[Records from a data collection]
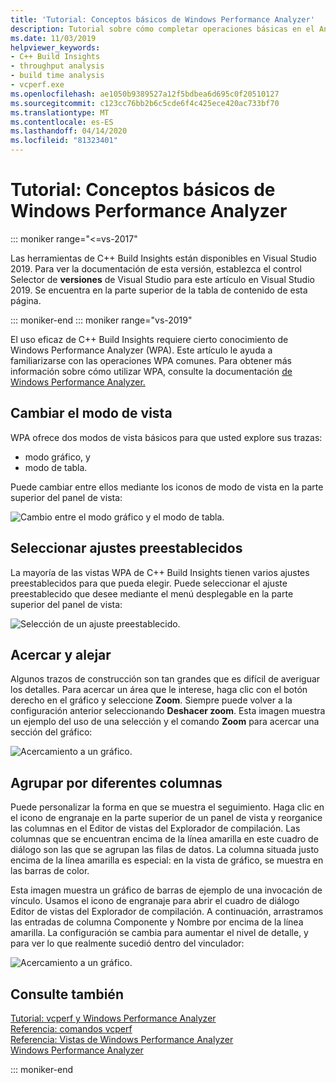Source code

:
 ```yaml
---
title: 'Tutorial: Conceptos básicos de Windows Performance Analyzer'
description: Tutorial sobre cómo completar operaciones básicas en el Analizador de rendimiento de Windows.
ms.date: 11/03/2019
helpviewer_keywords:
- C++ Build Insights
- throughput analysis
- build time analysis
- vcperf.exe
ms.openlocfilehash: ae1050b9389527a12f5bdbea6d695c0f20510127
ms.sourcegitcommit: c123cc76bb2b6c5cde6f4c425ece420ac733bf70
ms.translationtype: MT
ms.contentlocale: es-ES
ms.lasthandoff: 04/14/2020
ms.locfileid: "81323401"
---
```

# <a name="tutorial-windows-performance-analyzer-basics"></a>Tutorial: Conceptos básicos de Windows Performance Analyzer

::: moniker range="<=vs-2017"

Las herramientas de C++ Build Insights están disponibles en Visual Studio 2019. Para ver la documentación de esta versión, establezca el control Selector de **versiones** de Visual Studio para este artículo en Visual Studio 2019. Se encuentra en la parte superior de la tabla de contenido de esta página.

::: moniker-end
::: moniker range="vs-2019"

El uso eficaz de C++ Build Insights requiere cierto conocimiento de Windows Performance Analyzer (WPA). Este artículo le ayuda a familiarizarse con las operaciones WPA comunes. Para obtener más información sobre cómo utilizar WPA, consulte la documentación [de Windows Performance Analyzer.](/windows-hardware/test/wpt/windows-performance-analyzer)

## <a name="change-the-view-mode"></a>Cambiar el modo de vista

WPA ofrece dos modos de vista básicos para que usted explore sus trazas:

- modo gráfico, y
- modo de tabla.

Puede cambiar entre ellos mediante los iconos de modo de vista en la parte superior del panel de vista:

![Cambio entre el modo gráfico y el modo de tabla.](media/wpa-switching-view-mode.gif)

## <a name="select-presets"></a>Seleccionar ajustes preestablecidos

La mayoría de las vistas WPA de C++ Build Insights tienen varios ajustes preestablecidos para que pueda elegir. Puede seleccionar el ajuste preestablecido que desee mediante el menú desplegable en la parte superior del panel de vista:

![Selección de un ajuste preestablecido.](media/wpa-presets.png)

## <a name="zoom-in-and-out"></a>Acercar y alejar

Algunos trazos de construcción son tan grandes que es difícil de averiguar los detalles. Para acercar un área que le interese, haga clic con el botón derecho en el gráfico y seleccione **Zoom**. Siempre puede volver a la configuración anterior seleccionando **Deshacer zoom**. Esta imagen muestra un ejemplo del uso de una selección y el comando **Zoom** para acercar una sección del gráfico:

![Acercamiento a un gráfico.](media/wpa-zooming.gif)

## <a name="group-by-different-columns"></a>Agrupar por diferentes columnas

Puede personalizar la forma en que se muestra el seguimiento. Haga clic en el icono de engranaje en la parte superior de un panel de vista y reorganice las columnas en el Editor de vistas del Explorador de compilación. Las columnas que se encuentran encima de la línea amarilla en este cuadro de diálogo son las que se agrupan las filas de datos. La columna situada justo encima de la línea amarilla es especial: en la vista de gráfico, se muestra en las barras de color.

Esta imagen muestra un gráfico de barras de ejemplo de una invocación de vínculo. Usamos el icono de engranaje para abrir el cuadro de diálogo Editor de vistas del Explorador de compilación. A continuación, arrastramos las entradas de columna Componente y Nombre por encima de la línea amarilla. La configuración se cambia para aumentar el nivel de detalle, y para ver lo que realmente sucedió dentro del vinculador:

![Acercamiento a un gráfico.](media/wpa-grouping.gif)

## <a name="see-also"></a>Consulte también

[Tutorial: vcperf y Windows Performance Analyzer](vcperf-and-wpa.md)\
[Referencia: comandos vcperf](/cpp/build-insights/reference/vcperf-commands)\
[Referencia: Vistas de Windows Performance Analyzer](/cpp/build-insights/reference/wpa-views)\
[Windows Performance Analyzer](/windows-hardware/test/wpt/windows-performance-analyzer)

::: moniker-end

* TASK DESCRIPTION
Search the records for the string "mode", and copy every line that holds it.

* FINAL ANSWER
## <a name="change-the-view-mode"></a>Cambiar el modo de vista
![Cambio entre el modo gráfico y el modo de tabla.](media/wpa-switching-view-mode.gif)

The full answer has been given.